— Task instructions —
Among the records, which lines hold the word "Yeah"? Pick them out.
::: Source material
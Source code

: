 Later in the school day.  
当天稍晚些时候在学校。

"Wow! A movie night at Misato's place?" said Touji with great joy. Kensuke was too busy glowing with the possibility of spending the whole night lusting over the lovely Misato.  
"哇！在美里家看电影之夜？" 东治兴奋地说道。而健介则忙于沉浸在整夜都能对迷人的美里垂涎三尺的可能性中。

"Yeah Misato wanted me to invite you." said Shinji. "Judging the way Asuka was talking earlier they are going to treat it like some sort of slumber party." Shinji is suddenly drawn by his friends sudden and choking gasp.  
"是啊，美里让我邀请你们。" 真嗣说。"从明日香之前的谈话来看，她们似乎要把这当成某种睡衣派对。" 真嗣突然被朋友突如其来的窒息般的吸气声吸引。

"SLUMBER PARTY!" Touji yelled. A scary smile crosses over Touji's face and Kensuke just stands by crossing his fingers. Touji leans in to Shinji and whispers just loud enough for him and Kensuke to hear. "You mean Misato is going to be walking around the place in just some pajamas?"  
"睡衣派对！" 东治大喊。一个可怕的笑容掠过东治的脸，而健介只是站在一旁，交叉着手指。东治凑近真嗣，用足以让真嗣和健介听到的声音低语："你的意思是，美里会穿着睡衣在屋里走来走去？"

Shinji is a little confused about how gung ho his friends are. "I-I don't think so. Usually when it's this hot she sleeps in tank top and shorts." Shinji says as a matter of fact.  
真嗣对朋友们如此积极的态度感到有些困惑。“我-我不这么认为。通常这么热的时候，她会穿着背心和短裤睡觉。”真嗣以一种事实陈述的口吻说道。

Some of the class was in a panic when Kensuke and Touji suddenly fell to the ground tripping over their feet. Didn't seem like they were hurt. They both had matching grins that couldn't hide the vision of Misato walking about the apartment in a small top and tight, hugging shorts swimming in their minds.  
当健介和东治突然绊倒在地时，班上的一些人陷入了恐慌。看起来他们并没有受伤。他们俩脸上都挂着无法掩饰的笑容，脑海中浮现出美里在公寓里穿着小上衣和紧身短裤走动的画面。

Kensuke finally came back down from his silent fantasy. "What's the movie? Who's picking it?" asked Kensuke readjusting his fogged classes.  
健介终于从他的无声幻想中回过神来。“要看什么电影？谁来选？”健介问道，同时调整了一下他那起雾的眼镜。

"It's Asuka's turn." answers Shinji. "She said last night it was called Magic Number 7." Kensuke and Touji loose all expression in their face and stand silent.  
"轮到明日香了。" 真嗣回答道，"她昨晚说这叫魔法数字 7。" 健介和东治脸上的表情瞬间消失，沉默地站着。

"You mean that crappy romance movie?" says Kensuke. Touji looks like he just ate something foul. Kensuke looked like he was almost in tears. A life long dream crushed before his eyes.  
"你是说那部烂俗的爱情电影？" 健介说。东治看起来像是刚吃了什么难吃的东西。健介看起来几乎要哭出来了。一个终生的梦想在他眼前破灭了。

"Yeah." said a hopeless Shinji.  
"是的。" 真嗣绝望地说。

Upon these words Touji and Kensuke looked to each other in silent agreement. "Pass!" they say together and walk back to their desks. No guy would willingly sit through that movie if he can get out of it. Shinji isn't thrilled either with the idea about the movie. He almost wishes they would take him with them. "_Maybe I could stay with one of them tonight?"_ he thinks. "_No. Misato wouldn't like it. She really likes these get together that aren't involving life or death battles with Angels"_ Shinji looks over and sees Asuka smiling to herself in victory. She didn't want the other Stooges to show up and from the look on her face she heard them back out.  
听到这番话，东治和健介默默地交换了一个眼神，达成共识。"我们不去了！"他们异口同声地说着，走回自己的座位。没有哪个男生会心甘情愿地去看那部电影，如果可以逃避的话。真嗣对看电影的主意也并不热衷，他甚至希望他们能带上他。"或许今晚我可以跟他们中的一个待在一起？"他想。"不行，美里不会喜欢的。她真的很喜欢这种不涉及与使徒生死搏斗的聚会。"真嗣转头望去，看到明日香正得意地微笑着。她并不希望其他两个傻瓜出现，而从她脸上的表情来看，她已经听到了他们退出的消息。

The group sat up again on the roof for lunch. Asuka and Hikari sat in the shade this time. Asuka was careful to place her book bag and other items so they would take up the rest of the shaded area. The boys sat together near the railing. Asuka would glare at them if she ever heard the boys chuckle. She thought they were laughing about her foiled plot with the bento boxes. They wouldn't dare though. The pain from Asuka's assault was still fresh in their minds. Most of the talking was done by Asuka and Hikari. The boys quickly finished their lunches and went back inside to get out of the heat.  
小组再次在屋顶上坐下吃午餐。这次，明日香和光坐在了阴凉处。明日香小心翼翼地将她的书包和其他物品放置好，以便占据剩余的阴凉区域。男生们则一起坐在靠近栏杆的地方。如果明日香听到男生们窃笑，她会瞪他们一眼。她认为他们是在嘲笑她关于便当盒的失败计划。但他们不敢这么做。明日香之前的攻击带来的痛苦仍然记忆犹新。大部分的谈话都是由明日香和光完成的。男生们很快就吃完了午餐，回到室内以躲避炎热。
::::::
— Answer to the problem —
"Yeah Misato wanted me to invite you." said Shinji. "Judging the way Asuka was talking earlier they are going to treat it like some sort of slumber party." Shinji is suddenly drawn by his friends sudden and choking gasp.  
"Yeah." said a hopeless Shinji.  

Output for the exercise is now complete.